Supplied data -
BEGIN
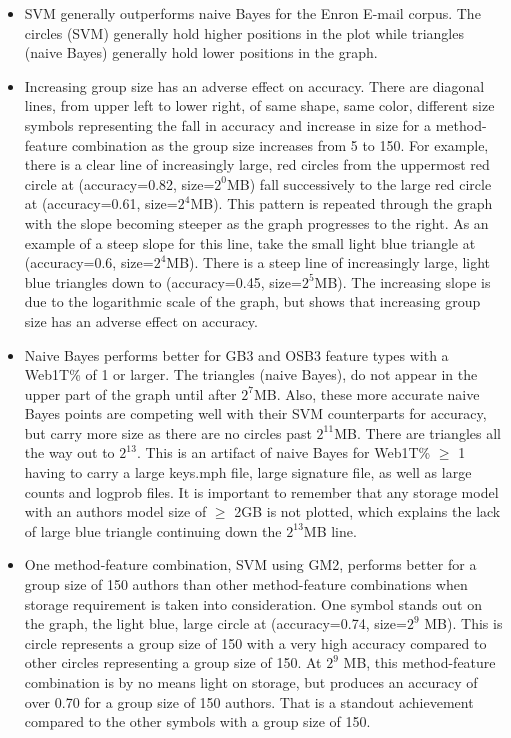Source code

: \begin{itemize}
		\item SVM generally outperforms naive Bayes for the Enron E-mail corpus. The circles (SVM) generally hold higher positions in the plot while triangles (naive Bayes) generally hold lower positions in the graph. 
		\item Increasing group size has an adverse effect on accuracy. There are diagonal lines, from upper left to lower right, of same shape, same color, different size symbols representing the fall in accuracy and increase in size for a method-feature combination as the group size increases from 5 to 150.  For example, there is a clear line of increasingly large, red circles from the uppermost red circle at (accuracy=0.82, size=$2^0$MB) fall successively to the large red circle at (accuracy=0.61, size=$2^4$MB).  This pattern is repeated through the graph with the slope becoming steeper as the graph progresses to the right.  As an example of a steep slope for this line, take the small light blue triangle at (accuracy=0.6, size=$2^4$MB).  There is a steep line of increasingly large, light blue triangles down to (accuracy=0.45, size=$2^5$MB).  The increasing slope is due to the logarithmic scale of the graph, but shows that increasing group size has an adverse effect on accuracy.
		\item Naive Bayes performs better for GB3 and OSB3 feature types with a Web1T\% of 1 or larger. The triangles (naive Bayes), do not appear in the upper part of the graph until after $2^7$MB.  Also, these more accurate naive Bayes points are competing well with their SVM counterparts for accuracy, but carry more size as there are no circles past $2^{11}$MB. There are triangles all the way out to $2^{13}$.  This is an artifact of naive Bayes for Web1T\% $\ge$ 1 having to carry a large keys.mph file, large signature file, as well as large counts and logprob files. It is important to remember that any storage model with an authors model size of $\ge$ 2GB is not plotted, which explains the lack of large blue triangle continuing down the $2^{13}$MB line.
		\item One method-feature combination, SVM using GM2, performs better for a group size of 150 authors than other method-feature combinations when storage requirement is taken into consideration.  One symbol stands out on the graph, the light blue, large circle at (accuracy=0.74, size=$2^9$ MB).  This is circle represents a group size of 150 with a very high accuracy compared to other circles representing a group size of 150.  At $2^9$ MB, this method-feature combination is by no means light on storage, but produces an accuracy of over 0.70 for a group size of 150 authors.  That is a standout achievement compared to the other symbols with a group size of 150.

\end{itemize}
END
What you should do -
Restate the whole listing word for word. Omit the pictures.

Reply -
Source code

: \begin{itemize}
		\item SVM generally outperforms naive Bayes for the Enron E-mail corpus. The circles (SVM) generally hold higher positions in the plot while triangles (naive Bayes) generally hold lower positions in the graph. 
		\item Increasing group size has an adverse effect on accuracy. There are diagonal lines, from upper left to lower right, of same shape, same color, different size symbols representing the fall in accuracy and increase in size for a method-feature combination as the group size increases from 5 to 150.  For example, there is a clear line of increasingly large, red circles from the uppermost red circle at (accuracy=0.82, size=$2^0$MB) fall successively to the large red circle at (accuracy=0.61, size=$2^4$MB).  This pattern is repeated through the graph with the slope becoming steeper as the graph progresses to the right.  As an example of a steep slope for this line, take the small light blue triangle at (accuracy=0.6, size=$2^4$MB).  There is a steep line of increasingly large, light blue triangles down to (accuracy=0.45, size=$2^5$MB).  The increasing slope is due to the logarithmic scale of the graph, but shows that increasing group size has an adverse effect on accuracy.
		\item Naive Bayes performs better for GB3 and OSB3 feature types with a Web1T\% of 1 or larger. The triangles (naive Bayes), do not appear in the upper part of the graph until after $2^7$MB.  Also, these more accurate naive Bayes points are competing well with their SVM counterparts for accuracy, but carry more size as there are no circles past $2^{11}$MB. There are triangles all the way out to $2^{13}$.  This is an artifact of naive Bayes for Web1T\% $\ge$ 1 having to carry a large keys.mph file, large signature file, as well as large counts and logprob files. It is important to remember that any storage model with an authors model size of $\ge$ 2GB is not plotted, which explains the lack of large blue triangle continuing down the $2^{13}$MB line.
		\item One method-feature combination, SVM using GM2, performs better for a group size of 150 authors than other method-feature combinations when storage requirement is taken into consideration.  One symbol stands out on the graph, the light blue, large circle at (accuracy=0.74, size=$2^9$ MB).  This is circle represents a group size of 150 with a very high accuracy compared to other circles representing a group size of 150.  At $2^9$ MB, this method-feature combination is by no means light on storage, but produces an accuracy of over 0.70 for a group size of 150 authors.  That is a standout achievement compared to the other symbols with a group size of 150.

\end{itemize}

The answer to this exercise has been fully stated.